Required action → Restate verbatim the span of lines below between the line with "mechanics in the" and the line with "hard, sometimes even", including those two lines, and only that span.

Provided material →
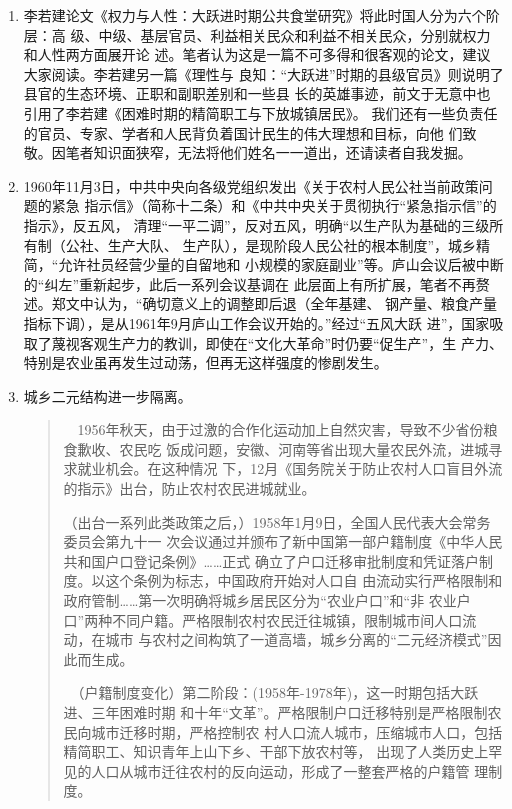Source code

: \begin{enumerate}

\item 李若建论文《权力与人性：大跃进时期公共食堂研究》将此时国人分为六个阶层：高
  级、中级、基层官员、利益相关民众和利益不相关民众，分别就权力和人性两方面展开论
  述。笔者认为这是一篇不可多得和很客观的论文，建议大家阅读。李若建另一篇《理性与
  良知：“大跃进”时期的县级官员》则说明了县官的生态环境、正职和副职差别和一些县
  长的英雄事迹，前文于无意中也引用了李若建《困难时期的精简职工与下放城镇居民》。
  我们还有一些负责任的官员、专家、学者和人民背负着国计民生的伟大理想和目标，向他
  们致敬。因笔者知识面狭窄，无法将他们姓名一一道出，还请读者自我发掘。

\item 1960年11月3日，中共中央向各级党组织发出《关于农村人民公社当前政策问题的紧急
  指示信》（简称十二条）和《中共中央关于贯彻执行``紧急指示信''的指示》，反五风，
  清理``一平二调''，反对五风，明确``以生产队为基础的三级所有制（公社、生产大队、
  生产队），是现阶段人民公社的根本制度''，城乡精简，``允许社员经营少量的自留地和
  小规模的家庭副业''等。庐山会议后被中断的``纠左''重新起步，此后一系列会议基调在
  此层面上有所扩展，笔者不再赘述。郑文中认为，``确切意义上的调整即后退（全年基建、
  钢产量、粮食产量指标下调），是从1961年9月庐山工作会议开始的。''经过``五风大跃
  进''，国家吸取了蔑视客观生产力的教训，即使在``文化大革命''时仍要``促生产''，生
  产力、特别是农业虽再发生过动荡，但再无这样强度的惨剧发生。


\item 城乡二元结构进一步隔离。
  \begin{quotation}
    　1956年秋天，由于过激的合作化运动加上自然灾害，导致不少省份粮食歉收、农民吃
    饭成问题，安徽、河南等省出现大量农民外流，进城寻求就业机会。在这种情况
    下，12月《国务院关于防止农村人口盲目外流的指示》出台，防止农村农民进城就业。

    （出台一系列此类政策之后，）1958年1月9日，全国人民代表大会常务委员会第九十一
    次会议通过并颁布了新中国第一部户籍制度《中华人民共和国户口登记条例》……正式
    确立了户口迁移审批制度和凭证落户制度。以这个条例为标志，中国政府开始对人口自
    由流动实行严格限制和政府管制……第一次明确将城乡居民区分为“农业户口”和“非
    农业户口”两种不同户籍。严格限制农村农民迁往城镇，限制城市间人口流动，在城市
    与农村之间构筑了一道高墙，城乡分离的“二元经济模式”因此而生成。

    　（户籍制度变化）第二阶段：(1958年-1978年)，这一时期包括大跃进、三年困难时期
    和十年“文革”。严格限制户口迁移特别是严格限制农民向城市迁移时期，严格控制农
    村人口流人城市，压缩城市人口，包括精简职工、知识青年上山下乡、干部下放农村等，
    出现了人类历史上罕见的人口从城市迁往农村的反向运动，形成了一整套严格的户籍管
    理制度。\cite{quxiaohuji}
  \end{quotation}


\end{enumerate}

...

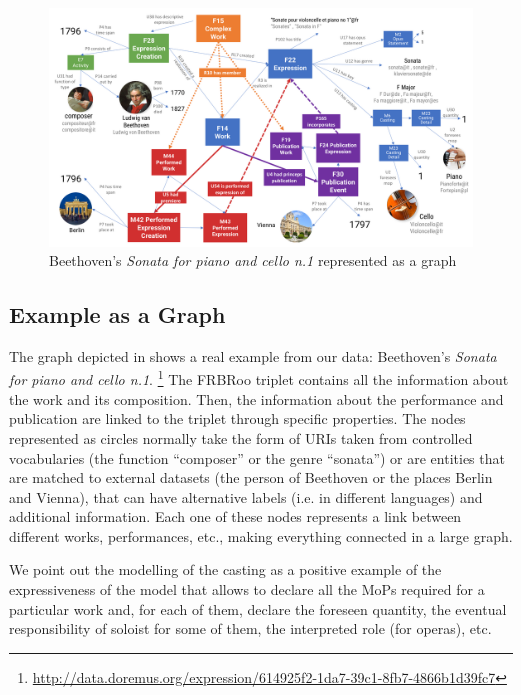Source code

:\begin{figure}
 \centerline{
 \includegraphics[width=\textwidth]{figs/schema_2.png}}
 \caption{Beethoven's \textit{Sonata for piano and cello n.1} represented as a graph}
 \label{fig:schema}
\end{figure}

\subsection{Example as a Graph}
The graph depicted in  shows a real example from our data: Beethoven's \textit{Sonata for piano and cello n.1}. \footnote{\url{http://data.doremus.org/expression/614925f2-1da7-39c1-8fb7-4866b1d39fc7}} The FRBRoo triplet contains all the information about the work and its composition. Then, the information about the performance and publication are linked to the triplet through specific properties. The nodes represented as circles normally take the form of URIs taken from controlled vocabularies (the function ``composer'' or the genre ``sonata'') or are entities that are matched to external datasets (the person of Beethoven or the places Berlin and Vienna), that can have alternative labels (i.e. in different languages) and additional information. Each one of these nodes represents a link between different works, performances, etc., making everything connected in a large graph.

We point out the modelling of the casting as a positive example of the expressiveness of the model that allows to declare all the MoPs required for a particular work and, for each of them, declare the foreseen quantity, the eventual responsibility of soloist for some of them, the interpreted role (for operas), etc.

...

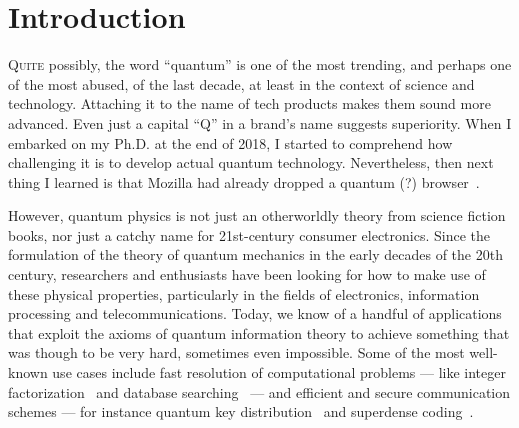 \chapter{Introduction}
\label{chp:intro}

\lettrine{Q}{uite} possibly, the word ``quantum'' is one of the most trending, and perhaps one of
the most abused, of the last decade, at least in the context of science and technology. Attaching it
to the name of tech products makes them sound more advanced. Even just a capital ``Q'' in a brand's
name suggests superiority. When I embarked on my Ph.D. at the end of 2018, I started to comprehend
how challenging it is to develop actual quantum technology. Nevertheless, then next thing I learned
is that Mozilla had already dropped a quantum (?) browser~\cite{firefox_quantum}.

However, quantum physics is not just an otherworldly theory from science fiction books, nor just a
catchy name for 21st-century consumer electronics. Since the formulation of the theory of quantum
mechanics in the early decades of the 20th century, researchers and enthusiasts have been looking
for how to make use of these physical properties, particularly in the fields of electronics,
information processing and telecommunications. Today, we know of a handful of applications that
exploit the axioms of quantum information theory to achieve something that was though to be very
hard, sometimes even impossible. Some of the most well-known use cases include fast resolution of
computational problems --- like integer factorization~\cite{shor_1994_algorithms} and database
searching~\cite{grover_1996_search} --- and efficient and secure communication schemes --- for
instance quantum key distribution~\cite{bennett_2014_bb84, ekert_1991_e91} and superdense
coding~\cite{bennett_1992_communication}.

Written solution →
mechanics in the early decades of the 20th century, researchers and enthusiasts have been looking
for how to make use of these physical properties, particularly in the fields of electronics,
information processing and telecommunications. Today, we know of a handful of applications that
exploit the axioms of quantum information theory to achieve something that was though to be very
hard, sometimes even impossible. Some of the most well-known use cases include fast resolution of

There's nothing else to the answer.